(Stored data)
|---|

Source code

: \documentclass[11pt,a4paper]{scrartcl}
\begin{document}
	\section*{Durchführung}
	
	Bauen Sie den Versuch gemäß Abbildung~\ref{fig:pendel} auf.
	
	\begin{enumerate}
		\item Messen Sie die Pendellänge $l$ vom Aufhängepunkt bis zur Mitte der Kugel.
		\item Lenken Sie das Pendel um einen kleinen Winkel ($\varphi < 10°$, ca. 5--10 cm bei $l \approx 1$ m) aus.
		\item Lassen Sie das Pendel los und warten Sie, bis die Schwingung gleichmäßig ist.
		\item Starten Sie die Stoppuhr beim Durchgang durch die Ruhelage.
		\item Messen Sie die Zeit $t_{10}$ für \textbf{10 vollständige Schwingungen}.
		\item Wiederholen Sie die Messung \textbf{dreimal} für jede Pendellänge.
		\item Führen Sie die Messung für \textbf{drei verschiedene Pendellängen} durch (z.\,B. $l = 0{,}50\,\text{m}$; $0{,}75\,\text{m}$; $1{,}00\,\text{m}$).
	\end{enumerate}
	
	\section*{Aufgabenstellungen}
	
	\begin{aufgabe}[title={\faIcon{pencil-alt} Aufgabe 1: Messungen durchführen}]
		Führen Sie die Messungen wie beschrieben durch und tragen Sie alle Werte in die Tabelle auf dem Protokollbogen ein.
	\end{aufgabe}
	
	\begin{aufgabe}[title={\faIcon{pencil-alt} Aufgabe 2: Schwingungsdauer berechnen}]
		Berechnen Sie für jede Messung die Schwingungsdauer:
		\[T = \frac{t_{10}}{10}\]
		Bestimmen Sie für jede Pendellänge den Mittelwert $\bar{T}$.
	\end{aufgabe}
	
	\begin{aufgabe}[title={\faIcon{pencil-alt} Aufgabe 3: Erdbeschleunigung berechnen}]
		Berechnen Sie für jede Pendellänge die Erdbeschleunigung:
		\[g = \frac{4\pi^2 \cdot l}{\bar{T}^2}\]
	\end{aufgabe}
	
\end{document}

|---|

=== GOAL OF THE EXERCISE ===
What is needed is an exact transcription of every entry.

=== RESULT BELOW ===
Source code

: \documentclass[11pt,a4paper]{scrartcl}
\begin{document}
	\section*{Durchführung}
	
	Bauen Sie den Versuch gemäß Abbildung~\ref{fig:pendel} auf.
	
	\begin{enumerate}
		\item Messen Sie die Pendellänge $l$ vom Aufhängepunkt bis zur Mitte der Kugel.
		\item Lenken Sie das Pendel um einen kleinen Winkel ($\varphi < 10°$, ca. 5--10 cm bei $l \approx 1$ m) aus.
		\item Lassen Sie das Pendel los und warten Sie, bis die Schwingung gleichmäßig ist.
		\item Starten Sie die Stoppuhr beim Durchgang durch die Ruhelage.
		\item Messen Sie die Zeit $t_{10}$ für \textbf{10 vollständige Schwingungen}.
		\item Wiederholen Sie die Messung \textbf{dreimal} für jede Pendellänge.
		\item Führen Sie die Messung für \textbf{drei verschiedene Pendellängen} durch (z.\,B. $l = 0{,}50\,\text{m}$; $0{,}75\,\text{m}$; $1{,}00\,\text{m}$).
	\end{enumerate}
	
	\section*{Aufgabenstellungen}
	
	\begin{aufgabe}[title={\faIcon{pencil-alt} Aufgabe 1: Messungen durchführen}]
		Führen Sie die Messungen wie beschrieben durch und tragen Sie alle Werte in die Tabelle auf dem Protokollbogen ein.
	\end{aufgabe}
	
	\begin{aufgabe}[title={\faIcon{pencil-alt} Aufgabe 2: Schwingungsdauer berechnen}]
		Berechnen Sie für jede Messung die Schwingungsdauer:
		\[T = \frac{t_{10}}{10}\]
		Bestimmen Sie für jede Pendellänge den Mittelwert $\bar{T}$.
	\end{aufgabe}
	
	\begin{aufgabe}[title={\faIcon{pencil-alt} Aufgabe 3: Erdbeschleunigung berechnen}]
		Berechnen Sie für jede Pendellänge die Erdbeschleunigung:
		\[g = \frac{4\pi^2 \cdot l}{\bar{T}^2}\]
	\end{aufgabe}
	
\end{document}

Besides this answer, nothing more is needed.